A new study suggests that small wetlands play a bigger role in filtering out pollutants and preventing algal blooms in the Great Lakes than their larger counterparts.
Wetlands, which include marshes, seasonally flooded forests and bogs, play important roles as habitats for waterfowl, absorb the impact of large waves or floods and act as a filter preventing excess nutrients that come from fertilizers from reaching lakes and reservoirs.
"We have more and more agriculture and organizations that are leading to nutrient pollutions in our land, and at the same time, we are losing these wetlands that filter these pollutants and prevent them from reaching the downstream waters," said Nandita Basu, an author of the study and an engineering professor at the University of Waterloo.
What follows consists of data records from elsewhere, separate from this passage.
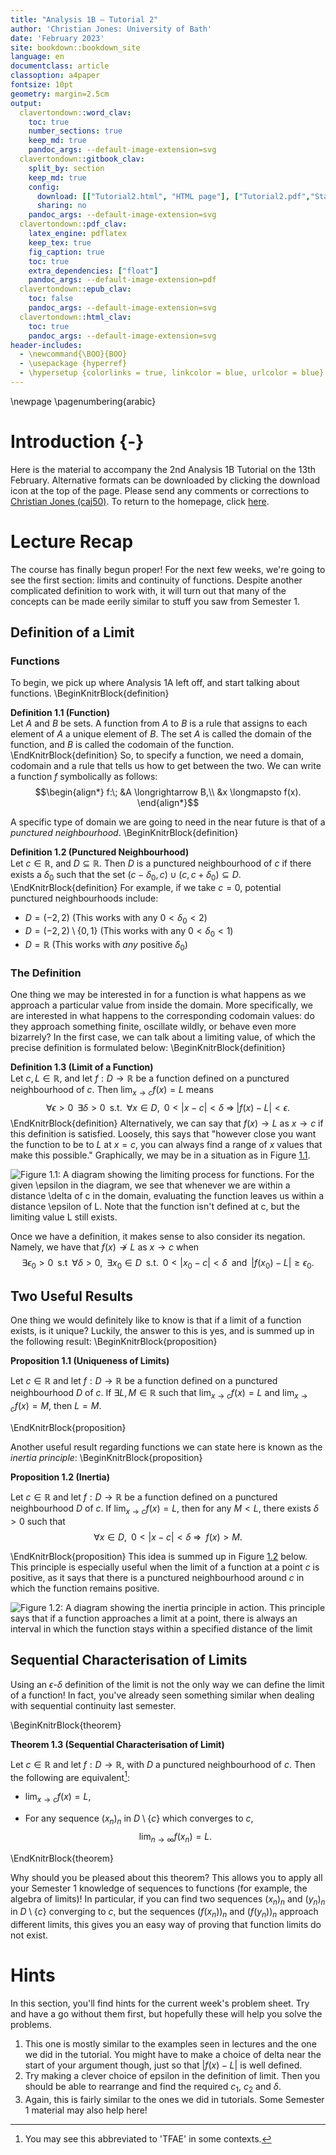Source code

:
 ```yaml
---
title: "Analysis 1B — Tutorial 2"
author: 'Christian Jones: University of Bath'
date: 'February 2023'
site: bookdown::bookdown_site
language: en
documentclass: article
classoption: a4paper
fontsize: 10pt
geometry: margin=2.5cm
output:
  clavertondown::word_clav:
    toc: true
    number_sections: true
    keep_md: true
    pandoc_args: --default-image-extension=svg
  clavertondown::gitbook_clav:
    split_by: section
    keep_md: true
    config:
      download: [["Tutorial2.html", "HTML page"], ["Tutorial2.pdf","Standard print PDF"], ["Tutorial2Clear.pdf","Clear print PDF"], ["Tutorial2Large.pdf","Large print PDF"], ["Tutorial2.docx","Accessible Word document"], ["Tutorial2.epub","Accessible EPub book" ]]
      sharing: no
    pandoc_args: --default-image-extension=svg
  clavertondown::pdf_clav:
    latex_engine: pdflatex
    keep_tex: true
    fig_caption: true
    toc: true
    extra_dependencies: ["float"]
    pandoc_args: --default-image-extension=pdf
  clavertondown::epub_clav:
    toc: false
    pandoc_args: --default-image-extension=svg
  clavertondown::html_clav:
    toc: true
    pandoc_args: --default-image-extension=svg
header-includes:
  - \newcommand{\BOO}{BOO}
  - \usepackage {hyperref}
  - \hypersetup {colorlinks = true, linkcolor = blue, urlcolor = blue}
---
```

<!-- This is needed since I am working with svg files from mathcha.io. It converts the graphics files to something that can be used in the pdf files. Code taken from https://stackoverflow.com/questions/50165404/how-to-make-a-pdf-using-bookdown-including-svg-images/56044642#56044642 -->

\newpage
\pagenumbering{arabic}

# Introduction {-}
Here is the material to accompany the 2nd Analysis 1B Tutorial on the 13th February. Alternative formats can be downloaded by clicking the download icon at the top of the page. Please send any comments or corrections to [Christian Jones (caj50)](mailto:caj50@bath.ac.uk). To return to the homepage, click [here](http://caj50.github.io/tutoring.html).

# Lecture Recap
The course has finally begun proper! For the next few weeks, we're going to see the first section: limits and continuity of functions. Despite another complicated definition to work with, it will turn out that many of the concepts can be made eerily similar to stuff you saw from Semester 1.

## Definition of a Limit

### Functions
To begin, we pick up where Analysis 1A left off, and start talking about functions.
\BeginKnitrBlock{definition}<div class="bookdown-definition" custom-style="DefinitionStyle" id="def:def1"><span class="def:def1" custom-style="NameStyle"><strong><span id="def:def1"></span>Definition 1.1   (Function) </strong></span><div>Let $A$ and $B$ be sets. A function from $A$ to $B$ is a rule that assigns to each element of $A$ a unique element of $B$. The set $A$ is called the domain of the function, and $B$ is called the codomain of the function.</div></div>\EndKnitrBlock{definition}
So, to specify a function, we need a domain, codomain and a rule that tells us how to get between the two. We can write a function $f$ symbolically as follows:
$$\begin{align*}
f:\; &A \longrightarrow B,\\
&x \longmapsto f(x).
\end{align*}$$

A specific type of domain we are going to need in the near future is that of a *punctured neighbourhood*.
\BeginKnitrBlock{definition}<div class="bookdown-definition" custom-style="DefinitionStyle" id="def:def2"><span class="def:def2" custom-style="NameStyle"><strong><span id="def:def2"></span>Definition 1.2   (Punctured Neighbourhood) </strong></span><div>Let $c\in\mathbb{R}$, and $D \subseteq \mathbb{R}$. Then $D$ is a punctured neighbourhood of $c$ if there exists a $\delta_0$ such that the set $(c-\delta_0,c)\cup(c,c + \delta_0) \subseteq D.$</div></div>\EndKnitrBlock{definition}
For example, if we take $c = 0$, potential punctured neighbourhoods include:

* $D = (-2,2)$ (This works with any $0 < \delta_0 < 2$)
* $D = (-2,2)\setminus\lbrace0,1\rbrace$ (This works with any $0 < \delta_0 < 1$)
* $D = \mathbb{R}$ (This works with *any* positive $\delta_0$)

### The Definition
One thing we may be interested in for a function is what happens as we approach a particular value from inside the domain. More specifically, we are interested in what happens to the corresponding codomain values: do they approach something finite, oscillate wildly, or behave even more bizarrely? In the first case, we can talk about a limiting value, of which the precise definition is formulated below:
\BeginKnitrBlock{definition}<div class="bookdown-definition" custom-style="DefinitionStyle" id="def:def3"><span class="def:def3" custom-style="NameStyle"><strong><span id="def:def3"></span>Definition 1.3   (Limit of a Function) </strong></span><div>Let $c, L\in\mathbb{R}$, and let $f: D \longrightarrow \mathbb{R}$ be a function defined on a punctured neighbourhood of $c$. Then $\lim_{x \to c} f(x) = L$ means $$\forall \epsilon > 0 \;\; \exists \delta > 0\;\; \text{s.t.} \;\; \forall x \in D, \;\; 0 < \lvert x - c \rvert < \delta \;\Rightarrow\; \lvert f(x) - L \rvert < \epsilon.$$</div></div>\EndKnitrBlock{definition}
Alternatively, we can say that $f(x) \to L$ as $x \to c$ if this definition is satisfied. Loosely, this says that "however close you want the function to be to $L$ at $x = c$, you can always find a range of $x$ values that make this possible." Graphically, we may be in a situation as in Figure <a href="#fig:funclim">1.1</a>.

![Figure 1.1: A diagram showing the limiting process for functions. For the given $\epsilon$ in the diagram, we see that whenever we are within a distance $\delta$ of $c$ in the domain, evaluating the function leaves us within a distance $\epsilon$ of $L$. Note that the function isn't defined at $c$, but the limiting value $L$ still exists.](Functionlimit.svg)

Once we have a definition, it makes sense to also consider its negation. Namely, we have that $f(x) \not\to L$ as $x \to c$ when $$\exists \epsilon_0 > 0\;\;\text{s.t}\;\;\forall \delta > 0,\;\; \exists x_0 \in D \;\; \text{s.t.}\;\; 0 < \lvert x_0 - c \rvert < \delta\;\; \text{and}\;\; \lvert f(x_0) - L \rvert \geq \epsilon_0.$$

## Two Useful Results
One thing we would definitely like to know is that if a limit of a function exists, is it unique? Luckily, the answer to this is yes, and is summed up in the following result:
\BeginKnitrBlock{proposition}<div class="bookdown-proposition" custom-style="TheoremStyleUpright" id="prp:prop1"><span class="prp:prop1" custom-style="NameStyle"><strong><span id="prp:prop1"></span>Proposition 1.1   (Uniqueness of Limits) </strong></span><p>Let $c\in\mathbb{R}$ and let $f:D \to \mathbb{R}$ be a function defined on a punctured neighbourhood $D$ of $c$. If $\exists L, M \in \mathbb{R}$ such that $\lim_{x\to c} f(x) = L$ and $\lim_{x\to c} f(x) = M$, then $L=M$.</p></div>\EndKnitrBlock{proposition}

Another useful result regarding functions we can state here is known as the *inertia principle*:
\BeginKnitrBlock{proposition}<div class="bookdown-proposition" custom-style="TheoremStyleUpright" id="prp:prop2"><span class="prp:prop2" custom-style="NameStyle"><strong><span id="prp:prop2"></span>Proposition 1.2   (Inertia) </strong></span><p>Let $c\in\mathbb{R}$ and let $f:D \to \mathbb{R}$ be a function defined on a punctured neighbourhood $D$ of $c$. If $\lim_{x\to c} f(x) = L$, then for any $M < L$, there exists $\delta > 0$ such that $$\forall x \in D,\;\; 0 < \lvert x - c \rvert < \delta \; \Rightarrow \;\; f(x) > M.$$</p></div>\EndKnitrBlock{proposition}
This idea is summed up in Figure <a href="#fig:inertia">1.2</a> below. This principle is especially useful when the limit of a function at a point $c$ is positive, as it says that there is a punctured neighbourhood around $c$ in which the function remains positive.

![Figure 1.2: A diagram showing the inertia principle in action. This principle says that if a function approaches a limit at a point, there is always an interval in which the function stays within a specified distance of the limit](Inertia.svg)

## Sequential Characterisation of Limits
Using an $\epsilon$-$\delta$ definition of the limit is not the only way we can define the limit of a function! In fact, you've already seen something similar when dealing with sequential continuity last semester.

\BeginKnitrBlock{theorem}<div class="bookdown-theorem" custom-style="TheoremStyleUpright" id="thm:thm1"><span class="thm:thm1" custom-style="NameStyle"><strong><span id="thm:thm1"></span>Theorem 1.3   (Sequential Characterisation of Limit) </strong></span><p>Let $c\in\mathbb{R}$ and let $f: D \to \mathbb{R}$, with $D$ a punctured neighbourhood of $c$. Then the following are equivalent[^1]:
  
* $\lim_{x\to c}f(x) = L,$
  
* For any sequence $(x_n)_n$ in $D\setminus\lbrace c \rbrace$ which converges to $c$, $$\lim_{n\to\infty}f(x_n) =L.$$
  </p></div>\EndKnitrBlock{theorem}

Why should you be pleased about this theorem? This allows you to apply all your Semester 1 knowledge of sequences to functions (for example, the algebra of limits)! In particular, if you can find two sequences $(x_n)_n$ and $(y_n)_n$ in $D\setminus\lbrace c\rbrace$ converging to $c$, but the sequences $\left(f(x_n)\right)_n$ and $\left(f(y_n)\right)_n$ approach different limits, this gives you an easy way of proving that function limits do not exist.

[^1]: You may see this abbreviated to 'TFAE' in some contexts.

# Hints
In this section, you'll find hints for the current week's problem sheet. Try and have a go without them first, but hopefully these will help you solve the problems.

1) This one is mostly similar to the examples seen in lectures and the one we did in the tutorial. You might have to make a choice of delta near the start of your argument though, just so that $\lvert f(x) - L \rvert$ is well defined.
2) Try making a clever choice of epsilon in the definition of limit. Then you should be able to rearrange and find the required $c_1$, $c_2$ and $\delta$.
3) Again, this is fairly similar to the ones we did in tutorials. Some Semester 1 material may also help here!
 

<!--chapter:end:index.Rmd-->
Wetlands cover about 14 per cent of the country's total land area, according to Environment Canada. In southern Ontario, 68 per cent of the original wetlands have been lost to development like agriculture and housing.
And when wetlands aren't there to do their jobs, problematic algal blooms develop, according to Basu's study in the journal Water Resources Research, suffocating aquatic life and worsening the quality of drinking water.
Basu said her team examined previous studies and modelled out how wetlands filter pollutants from the water, and they found that smaller wetlands are more effective than larger ones.
She said the Ontario government's guidelines are more likely to protect larger wetlands than small ones, because large wetlands are habitats for waterfowl.